-- Task goal --
Please copy every line from the following entries in which the word "resting" appears.

-- Records for the exercise --

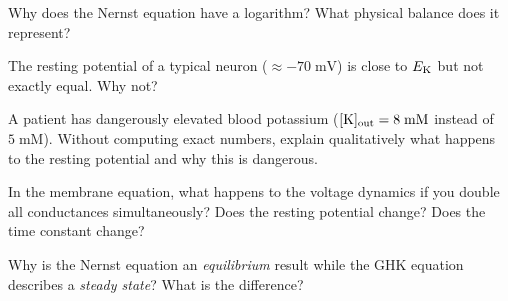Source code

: \begin{conceptquestions}
  \item Why does the Nernst equation have a logarithm? What physical balance does it represent?

  \item The resting potential of a typical neuron ($\approx -70\;\text{mV}$) is close to $\Erev{K}$ but not exactly equal. Why not?

  \item A patient has dangerously elevated blood potassium ($\conc{K}{out} = 8\;\text{mM}$ instead of $5\;\text{mM}$). Without computing exact numbers, explain qualitatively what happens to the resting potential and why this is dangerous.

  \item In the membrane equation, what happens to the voltage dynamics if you double all conductances simultaneously? Does the resting potential change? Does the time constant change?

  \item Why is the Nernst equation an \emph{equilibrium} result while the GHK equation describes a \emph{steady state}? What is the difference?
\end{conceptquestions}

-- Output for this task --
  \item The resting potential of a typical neuron ($\approx -70\;\text{mV}$) is close to $\Erev{K}$ but not exactly equal. Why not?
  \item A patient has dangerously elevated blood potassium ($\conc{K}{out} = 8\;\text{mM}$ instead of $5\;\text{mM}$). Without computing exact numbers, explain qualitatively what happens to the resting potential and why this is dangerous.
  \item In the membrane equation, what happens to the voltage dynamics if you double all conductances simultaneously? Does the resting potential change? Does the time constant change?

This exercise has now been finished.